This is my first thread here. I joined the board because I love talking and learning about language, and you lot seem like-minded.
My question is on the topic of segments. https://en.wikipedia.org/wiki/Segment_%28linguistics%29
I will point out the concept of consonant gradation. This example from Welsh:
(This feature seems to have been conditioned by a phonemic environment in Proto-Celtic which has been lost in the present day Celtic languages, so that today, this mutation is grammatically conditioned. For example, all words immediately following a "and" suffer one sort of mutation, as does any first word in a question) (the words come from a famous 19th century hymn called "calon lân")Dim ond calon lân all ganu
Canu'r dydd a chanu'r nos.
Another example from (some varieties of) Czech is that a masculine animate noun in the nominative plural (and any attributive adjectives) get their last consonant palatalised before the ending is attached. (drahý pták - an expensive bird. drazí ptáci - expensive birds)
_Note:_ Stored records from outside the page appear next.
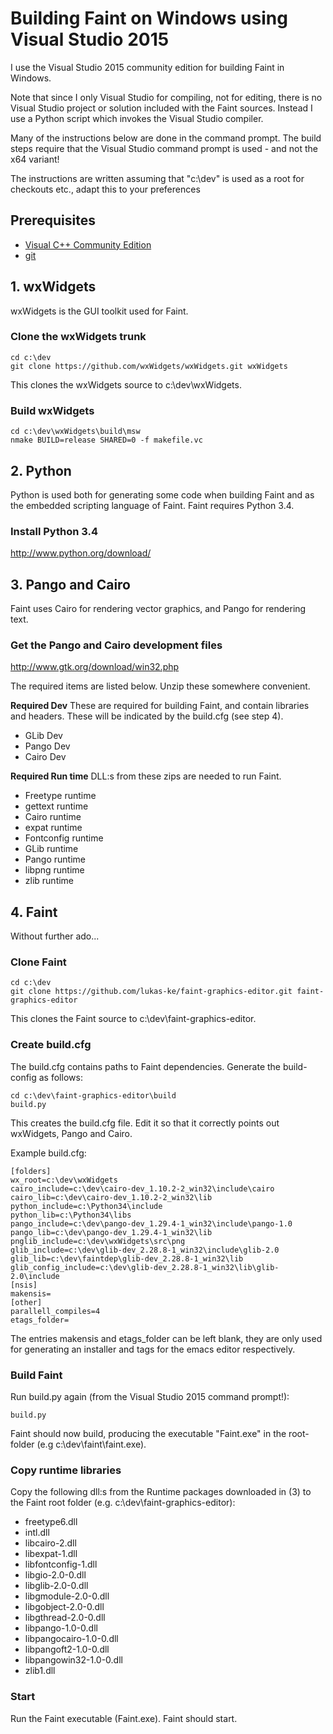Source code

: # Building Faint on Windows using Visual Studio 2015

I use the Visual Studio 2015 community edition for building Faint in
Windows.

Note that since I only Visual Studio for compiling, not for editing,
there is no Visual Studio project or solution included with the Faint
sources. Instead I use a Python script which invokes the Visual Studio
compiler.

Many of the instructions below are done in the command prompt. The
build steps require that the Visual Studio command prompt is used -
and not the x64 variant!

The instructions are written assuming that "c:\dev" is used as a root
for checkouts etc., adapt this to your preferences

## Prerequisites
* [Visual C++ Community Edition](https://www.visualstudio.com/en-us/downloads/visual-studio-2015-downloads-vs.aspx)
* [git](https://git-scm.com/)

## 1. wxWidgets
wxWidgets is the GUI toolkit used for Faint.

### Clone the wxWidgets trunk
    cd c:\dev
    git clone https://github.com/wxWidgets/wxWidgets.git wxWidgets

This clones the wxWidgets source to c:\dev\wxWidgets.

### Build wxWidgets
    cd c:\dev\wxWidgets\build\msw
    nmake BUILD=release SHARED=0 -f makefile.vc

## 2. Python
Python is used both for generating some code when building Faint and
as the embedded scripting language of Faint. Faint requires Python 3.4.

### Install Python 3.4
http://www.python.org/download/

## 3. Pango and Cairo
Faint uses Cairo for rendering vector graphics, and Pango for
rendering text.

### Get the Pango and Cairo development files
http://www.gtk.org/download/win32.php

The required items are listed below. Unzip these somewhere convenient.

**Required Dev** These are required for building Faint, and contain
libraries and headers. These will be indicated by the build.cfg (see
step 4).

* GLib Dev
* Pango Dev
* Cairo Dev

**Required Run time** DLL:s from these zips are needed to run Faint.

* Freetype runtime
* gettext runtime
* Cairo runtime
* expat runtime
* Fontconfig runtime
* GLib runtime
* Pango runtime
* libpng runtime
* zlib runtime

## 4. Faint
Without further ado...

### Clone Faint
    cd c:\dev
    git clone https://github.com/lukas-ke/faint-graphics-editor.git faint-graphics-editor

This clones the Faint source to c:\dev\faint-graphics-editor.

### Create build.cfg
The build.cfg contains paths to Faint dependencies. Generate the
build-config as follows:

    cd c:\dev\faint-graphics-editor\build
    build.py

This creates the build.cfg file. Edit it so that it correctly points out
wxWidgets, Pango and Cairo.

Example build.cfg:

    [folders]
    wx_root=c:\dev\wxWidgets
    cairo_include=c:\dev\cairo-dev_1.10.2-2_win32\include\cairo
    cairo_lib=c:\dev\cairo-dev_1.10.2-2_win32\lib
    python_include=c:\Python34\include
    python_lib=c:\Python34\libs
    pango_include=c:\dev\pango-dev_1.29.4-1_win32\include\pango-1.0
    pango_lib=c:\dev\pango-dev_1.29.4-1_win32\lib
    pnglib_include=c:\dev\wxWidgets\src\png
    glib_include=c:\dev\glib-dev_2.28.8-1_win32\include\glib-2.0
    glib_lib=c:\dev\faintdep\glib-dev_2.28.8-1_win32\lib
    glib_config_include=c:\dev\glib-dev_2.28.8-1_win32\lib\glib-2.0\include
    [nsis]
    makensis=
    [other]
    parallell_compiles=4
    etags_folder=

The entries makensis and etags\_folder can be left blank, they are
only used for generating an installer and tags for the emacs editor
respectively.

### Build Faint
Run build.py again (from the Visual Studio 2015 command prompt!):

    build.py

Faint should now build, producing the executable "Faint.exe" in the
root-folder (e.g c:\\dev\\faint\\faint.exe).

### Copy runtime libraries
Copy the following dll:s from the Runtime packages downloaded in (3)
to the Faint root folder (e.g. c:\dev\faint-graphics-editor):

* freetype6.dll
* intl.dll
* libcairo-2.dll
* libexpat-1.dll
* libfontconfig-1.dll
* libgio-2.0-0.dll
* libglib-2.0-0.dll
* libgmodule-2.0-0.dll
* libgobject-2.0-0.dll
* libgthread-2.0-0.dll
* libpango-1.0-0.dll
* libpangocairo-1.0-0.dll
* libpangoft2-1.0-0.dll
* libpangowin32-1.0-0.dll
* zlib1.dll

### Start
Run the Faint executable (Faint.exe). Faint should start.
It seems that a segment is to a phoneme what a phoneme is to a phone, in that a segment may have several phonemic (and orthographic) realisations, and a phoneme may have several phonetic realisations. In this way, the Welsh words "canu", "ganu" and "chanu" up there all begin with the same segment, and as for the Czech example, the "k" and "c" represent the same segment, as do "h" and "z".
My question is whether this is the mainstream interpretation of what a segment is.